Recovery Fund staff will then process and analyze the claim to determine whether the claimant is eligible and, if so, to what extent they may qualify for compensation from the Fund, as outlined above.
After the notice, either party may request a hearing to contest the amount of the award.
- If a hearing is not requested, the claimant and the respondent will be sent a written final order and award.
- If a hearing is timely requested, a written final order and award will be sent after a hearing.
Civil Procedure for Recovery
A civil action against the contractor must be brought in a civil court of competent jurisdiction. The lawsuit must be filed with the court within two years from the date of the commission of the act by the contractor that is the cause of the injury or two years from the date of occupancy. A.R.S. § 32-1133(A).
Pursuant to A.R.S. § 32-1133(B), the claimant (Plaintiff) must notify the Registrar of the commencement of the lawsuit. The Plaintiff must also submit a copy of the relevant court filings and all required supporting documentation to establish eligibility and damages, as explained above and including proof showing a claim on the contractor's license bond has been fully processed.
Once a judgment against the contractor is obtained, a claimant must provide that document to the Registrar along with at least twenty days written notice of the claimant's intent to apply to the court for an order directing payment from the Fund. A.R.S. § 32-1133(C).

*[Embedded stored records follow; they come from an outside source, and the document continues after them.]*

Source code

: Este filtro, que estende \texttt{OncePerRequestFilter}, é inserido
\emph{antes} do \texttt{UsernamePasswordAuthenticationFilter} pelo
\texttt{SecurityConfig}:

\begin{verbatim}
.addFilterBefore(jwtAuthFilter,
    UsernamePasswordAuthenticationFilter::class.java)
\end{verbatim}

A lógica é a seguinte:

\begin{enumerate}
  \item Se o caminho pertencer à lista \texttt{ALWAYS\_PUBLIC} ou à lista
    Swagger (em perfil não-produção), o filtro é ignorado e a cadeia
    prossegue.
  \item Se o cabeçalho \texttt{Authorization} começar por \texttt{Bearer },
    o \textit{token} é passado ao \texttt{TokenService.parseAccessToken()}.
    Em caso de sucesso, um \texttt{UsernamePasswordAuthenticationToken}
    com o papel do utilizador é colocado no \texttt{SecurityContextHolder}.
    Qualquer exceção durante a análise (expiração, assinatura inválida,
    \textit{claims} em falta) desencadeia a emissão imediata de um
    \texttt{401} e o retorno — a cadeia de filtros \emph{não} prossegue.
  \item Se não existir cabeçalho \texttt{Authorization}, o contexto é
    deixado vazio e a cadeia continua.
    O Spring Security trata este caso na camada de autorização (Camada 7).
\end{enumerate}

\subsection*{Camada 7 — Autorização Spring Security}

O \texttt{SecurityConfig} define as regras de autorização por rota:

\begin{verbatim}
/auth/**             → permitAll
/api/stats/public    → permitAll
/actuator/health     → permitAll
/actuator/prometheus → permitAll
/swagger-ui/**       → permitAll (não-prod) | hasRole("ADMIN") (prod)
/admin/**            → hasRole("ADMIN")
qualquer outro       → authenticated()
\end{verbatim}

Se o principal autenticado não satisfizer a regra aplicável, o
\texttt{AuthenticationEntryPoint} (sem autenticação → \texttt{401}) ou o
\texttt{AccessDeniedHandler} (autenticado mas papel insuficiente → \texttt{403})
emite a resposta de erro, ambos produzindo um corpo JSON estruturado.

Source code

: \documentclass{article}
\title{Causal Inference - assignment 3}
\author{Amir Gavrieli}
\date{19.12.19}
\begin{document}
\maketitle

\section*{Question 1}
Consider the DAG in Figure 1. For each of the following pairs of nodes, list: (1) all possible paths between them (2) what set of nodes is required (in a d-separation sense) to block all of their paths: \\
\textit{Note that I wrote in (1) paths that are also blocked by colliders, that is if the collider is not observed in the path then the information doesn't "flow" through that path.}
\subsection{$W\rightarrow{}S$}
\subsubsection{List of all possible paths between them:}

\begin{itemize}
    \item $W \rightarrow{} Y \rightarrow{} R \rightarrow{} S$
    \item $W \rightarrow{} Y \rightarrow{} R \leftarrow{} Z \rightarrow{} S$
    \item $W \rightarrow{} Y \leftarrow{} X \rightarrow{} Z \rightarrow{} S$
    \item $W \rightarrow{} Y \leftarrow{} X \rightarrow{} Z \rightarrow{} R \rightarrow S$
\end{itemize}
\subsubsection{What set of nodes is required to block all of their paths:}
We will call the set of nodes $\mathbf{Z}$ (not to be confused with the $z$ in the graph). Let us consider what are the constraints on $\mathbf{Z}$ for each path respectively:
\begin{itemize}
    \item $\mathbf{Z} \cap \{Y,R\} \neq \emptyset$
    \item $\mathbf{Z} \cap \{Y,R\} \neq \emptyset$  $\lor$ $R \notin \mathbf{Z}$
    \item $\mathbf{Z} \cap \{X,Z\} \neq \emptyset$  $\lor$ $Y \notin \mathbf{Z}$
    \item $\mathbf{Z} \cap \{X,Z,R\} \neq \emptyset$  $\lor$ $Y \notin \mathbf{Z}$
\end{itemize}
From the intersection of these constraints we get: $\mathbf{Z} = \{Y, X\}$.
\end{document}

Failure to comply with these requirements may necessitate that the Registrar intervene into the lawsuit in order to obtain the necessary documentation to determine the merits of a claim. Intervention is a right afforded the Registrar in order to protect the Fund. A.R.S. § 32-1133.
The Plaintiff must file a claim against all available bonds and follow the requirements of A.R.S. § 32-1133.
If the claim is determined eligible for a payment from the Fund, the court will issue an Order Directing Payment from the Fund. The claimant then needs to file a certified copy of this Order with the Registrar. Please be aware that the Fund does not pay a claimant's court costs and/or attorney's fees in civil claims. These expenses are not recoverable from the Fund, except in contested cases appealed to the Superior Court (which means administrative claims that are appealed to the Superior Court). A.R.S. § 32-1132.01(E) and A.R.S. § 32-1133(E).
- What documentation do I need to provide to show proof of cost to repair and/or complete the project?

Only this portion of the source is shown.